## Problem to solve
Copy out each line below containing "Generates".

Rendered images with source text
===============

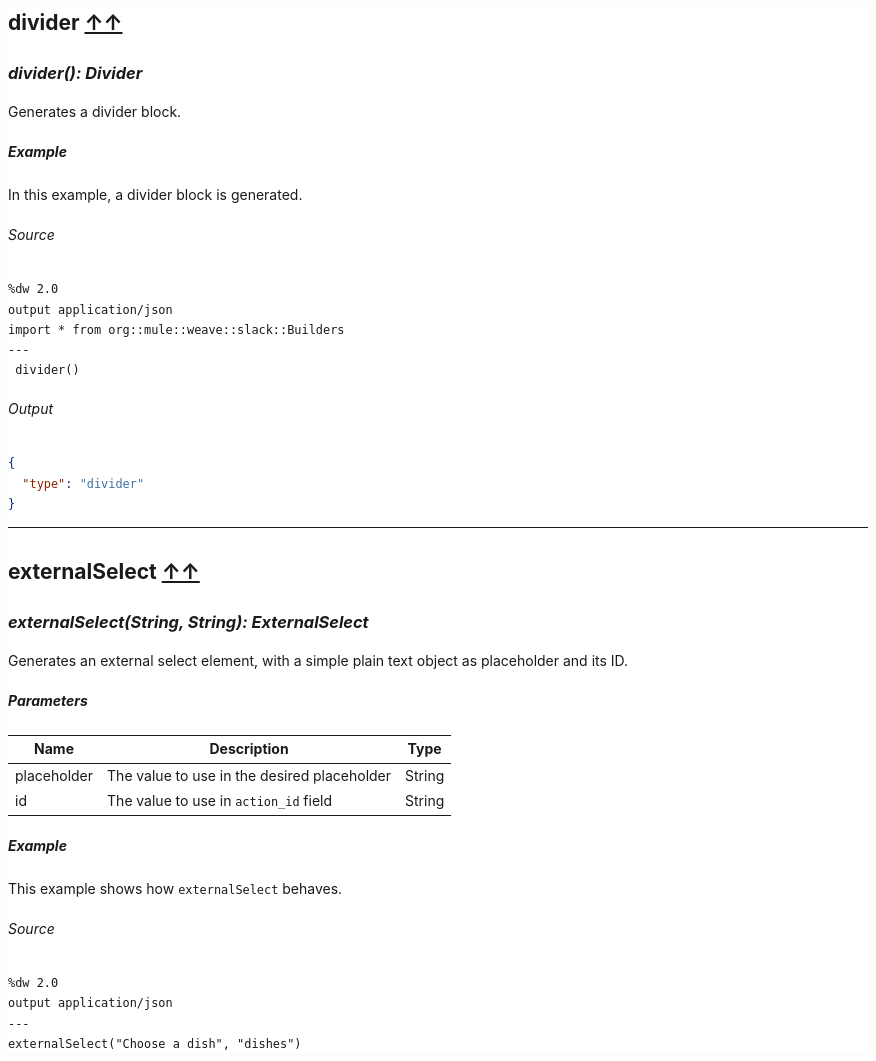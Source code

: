
## **divider** [↑↑](#index )

### _divider(): Divider_

Generates a divider block.

##### Example

In this example, a divider block is generated.

###### Source

```dataweave
%dw 2.0
output application/json
import * from org::mule::weave::slack::Builders
---
 divider()
```

###### Output

```json
{
  "type": "divider"
}
```
__________________________________________


## **externalSelect** [↑↑](#index )

### _externalSelect(String, String): ExternalSelect_

Generates an external select element, with a simple plain text object as placeholder and its ID.

##### Parameters

| Name   | Description | Type|
|--------|-------------|-----|
| placeholder | The value to use in the desired placeholder | String|
| id | The value to use in `action_id` field | String|


##### Example

This example shows how `externalSelect` behaves.

###### Source

```dataweave
%dw 2.0
output application/json
---
externalSelect("Choose a dish", "dishes")
```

===============

## Exercise result
Generates a divider block.
Generates an external select element, with a simple plain text object as placeholder and its ID.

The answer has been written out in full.